Ayyaswamy explained that bringing Industry 4.0 and AI-led manufacturing at the early stages itself will reduce human intervention and also help the plant get notified on any irregularity expected in the machinery weeks prior.

Beyond the foundry processes of front end design engineering, logic design verification etc., TCS will be actively working on the assembly and testing phase by providing infrastructure for machines, test cases and validation services using simulation to check the chip’s quality.

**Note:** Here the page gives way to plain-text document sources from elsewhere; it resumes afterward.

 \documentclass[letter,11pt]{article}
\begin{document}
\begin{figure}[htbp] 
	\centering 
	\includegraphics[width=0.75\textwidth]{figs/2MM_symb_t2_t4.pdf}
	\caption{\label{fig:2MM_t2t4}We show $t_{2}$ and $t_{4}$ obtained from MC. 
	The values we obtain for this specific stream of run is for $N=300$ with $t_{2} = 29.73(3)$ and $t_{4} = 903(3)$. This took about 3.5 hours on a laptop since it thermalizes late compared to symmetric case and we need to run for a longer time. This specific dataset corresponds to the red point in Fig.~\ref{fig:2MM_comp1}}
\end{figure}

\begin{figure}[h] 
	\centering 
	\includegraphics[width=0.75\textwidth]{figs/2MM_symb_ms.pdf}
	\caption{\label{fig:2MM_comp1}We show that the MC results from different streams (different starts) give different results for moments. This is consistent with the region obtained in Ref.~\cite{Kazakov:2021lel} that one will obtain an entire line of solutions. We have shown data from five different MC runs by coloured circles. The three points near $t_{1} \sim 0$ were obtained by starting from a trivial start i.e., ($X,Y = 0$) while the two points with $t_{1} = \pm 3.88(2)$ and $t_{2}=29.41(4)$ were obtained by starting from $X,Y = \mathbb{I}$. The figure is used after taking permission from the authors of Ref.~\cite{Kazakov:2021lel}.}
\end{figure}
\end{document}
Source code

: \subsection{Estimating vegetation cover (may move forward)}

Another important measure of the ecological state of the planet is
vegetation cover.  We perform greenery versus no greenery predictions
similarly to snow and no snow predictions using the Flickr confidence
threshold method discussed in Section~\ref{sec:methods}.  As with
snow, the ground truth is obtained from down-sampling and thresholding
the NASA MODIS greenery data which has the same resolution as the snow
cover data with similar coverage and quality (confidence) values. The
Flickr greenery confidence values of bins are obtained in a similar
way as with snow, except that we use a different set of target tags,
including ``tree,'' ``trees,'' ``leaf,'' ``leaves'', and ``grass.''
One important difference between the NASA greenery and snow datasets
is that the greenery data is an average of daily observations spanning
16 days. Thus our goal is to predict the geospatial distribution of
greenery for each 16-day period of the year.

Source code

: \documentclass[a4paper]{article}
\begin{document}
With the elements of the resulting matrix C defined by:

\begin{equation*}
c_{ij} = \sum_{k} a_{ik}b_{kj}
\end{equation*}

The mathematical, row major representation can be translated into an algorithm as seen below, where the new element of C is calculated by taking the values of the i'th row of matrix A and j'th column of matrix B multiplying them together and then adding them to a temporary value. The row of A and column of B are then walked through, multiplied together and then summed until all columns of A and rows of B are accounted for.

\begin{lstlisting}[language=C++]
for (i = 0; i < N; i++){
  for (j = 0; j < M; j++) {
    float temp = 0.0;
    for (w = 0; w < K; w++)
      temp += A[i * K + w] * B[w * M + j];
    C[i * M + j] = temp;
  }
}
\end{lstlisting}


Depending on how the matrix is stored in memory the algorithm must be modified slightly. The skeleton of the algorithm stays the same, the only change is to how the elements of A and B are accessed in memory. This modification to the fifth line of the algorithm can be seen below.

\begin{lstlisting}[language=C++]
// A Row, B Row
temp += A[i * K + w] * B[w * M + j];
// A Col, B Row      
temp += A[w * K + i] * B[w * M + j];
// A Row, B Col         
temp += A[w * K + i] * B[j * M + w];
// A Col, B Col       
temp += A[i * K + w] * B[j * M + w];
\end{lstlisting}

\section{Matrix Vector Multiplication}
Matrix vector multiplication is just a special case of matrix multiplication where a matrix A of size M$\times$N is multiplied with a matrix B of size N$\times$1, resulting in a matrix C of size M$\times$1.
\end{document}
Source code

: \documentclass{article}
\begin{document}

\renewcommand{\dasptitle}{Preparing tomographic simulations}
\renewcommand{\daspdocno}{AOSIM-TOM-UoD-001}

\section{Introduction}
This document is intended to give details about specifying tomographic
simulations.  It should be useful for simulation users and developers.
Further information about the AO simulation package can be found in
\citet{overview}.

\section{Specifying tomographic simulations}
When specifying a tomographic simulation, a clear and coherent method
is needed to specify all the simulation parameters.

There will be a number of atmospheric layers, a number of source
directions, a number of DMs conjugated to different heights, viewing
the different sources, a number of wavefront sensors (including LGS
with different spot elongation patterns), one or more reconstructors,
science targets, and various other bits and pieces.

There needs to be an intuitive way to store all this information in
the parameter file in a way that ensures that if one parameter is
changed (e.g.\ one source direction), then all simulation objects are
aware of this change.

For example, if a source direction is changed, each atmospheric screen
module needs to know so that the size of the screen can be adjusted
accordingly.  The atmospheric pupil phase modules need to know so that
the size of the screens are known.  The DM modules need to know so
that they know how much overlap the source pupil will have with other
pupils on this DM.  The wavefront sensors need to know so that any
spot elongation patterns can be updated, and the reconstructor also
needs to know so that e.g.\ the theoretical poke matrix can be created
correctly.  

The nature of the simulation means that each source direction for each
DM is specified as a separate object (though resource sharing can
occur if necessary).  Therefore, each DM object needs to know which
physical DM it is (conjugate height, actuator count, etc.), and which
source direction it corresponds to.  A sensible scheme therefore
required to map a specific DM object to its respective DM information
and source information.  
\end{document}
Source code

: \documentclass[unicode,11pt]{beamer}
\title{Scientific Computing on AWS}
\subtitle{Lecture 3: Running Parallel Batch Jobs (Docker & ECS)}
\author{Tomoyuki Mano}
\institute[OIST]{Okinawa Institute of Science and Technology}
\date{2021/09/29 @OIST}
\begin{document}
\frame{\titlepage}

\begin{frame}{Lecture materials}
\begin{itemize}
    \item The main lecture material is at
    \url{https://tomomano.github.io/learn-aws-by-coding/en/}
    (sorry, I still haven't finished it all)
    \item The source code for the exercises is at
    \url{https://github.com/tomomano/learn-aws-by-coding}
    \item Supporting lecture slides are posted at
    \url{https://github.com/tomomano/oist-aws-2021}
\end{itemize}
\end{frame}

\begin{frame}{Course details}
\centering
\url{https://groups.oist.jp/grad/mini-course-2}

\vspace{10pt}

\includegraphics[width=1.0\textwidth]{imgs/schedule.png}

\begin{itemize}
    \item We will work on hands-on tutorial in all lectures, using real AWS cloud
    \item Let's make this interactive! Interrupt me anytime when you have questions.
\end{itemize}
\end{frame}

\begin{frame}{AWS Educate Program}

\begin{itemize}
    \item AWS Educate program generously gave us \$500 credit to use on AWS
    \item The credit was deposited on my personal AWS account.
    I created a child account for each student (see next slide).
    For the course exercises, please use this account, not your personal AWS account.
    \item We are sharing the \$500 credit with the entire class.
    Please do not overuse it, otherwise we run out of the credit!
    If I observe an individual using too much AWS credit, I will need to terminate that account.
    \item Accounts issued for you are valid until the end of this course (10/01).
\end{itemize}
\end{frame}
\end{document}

Even as this project helps TCS build the entire suite of semiconductor-related services, it will be looking to offer the same to existing and newer external customers as well.

According to Pareekh Jain, Founder and CEO of industry insights platform EIIRTrend, similar to other ER&D services, the semiconductor business will bring higher margins, by 200-300 bps, for TCS as compared to pure play IT services business.

Jain added, “At present, out of the overall $80 billion spent every year on semiconductor R&D by global chipmakers, about $1.5-2 billion goes to outsourced R&D services. With the increased demand for chip manufacturing, outsourced semiconductor R&D spends are poised to reach $5-10 billion over the next six years while overall R&D spend by chipmakers will grow to $100 billion.”

Using Gen AI to balance skill requirements

With the sudden increase in demand for semiconductors, there has been a shortage of niche talent building core products too, Ayyaswamy said. TCS has partnered with educational institutions and tied up with partner companies like Nvidia and Qualcomm, to name a few, to help with skilling.

“The readily available talent is not high, because it’s an emerging area. Through academic collaborations, we are getting some very good quality young people. And then we give them a garage-type of setting where they can come and work like a nerd, try new LLMs (large language models) and do some high performance compute work with algorithms,” he said.

He added, “There’s also a lot more interaction going on with the partners be it Nvidia, Intel, or hyperscalars, like AWS, we have very intense interactions with them on the products that they will make, that essentially will apply in a domain context. And how we can really use that domain context etc.”

The company is interestingly also leveraging generative AI to reduce dependence of skilled talent.

“Generative AI is able to allow a chip designer to do the right level of packaging, right level of decision making. So, we see how we can use generative AI to probably notch down the skill sets that are required, which will help design those chips much faster.”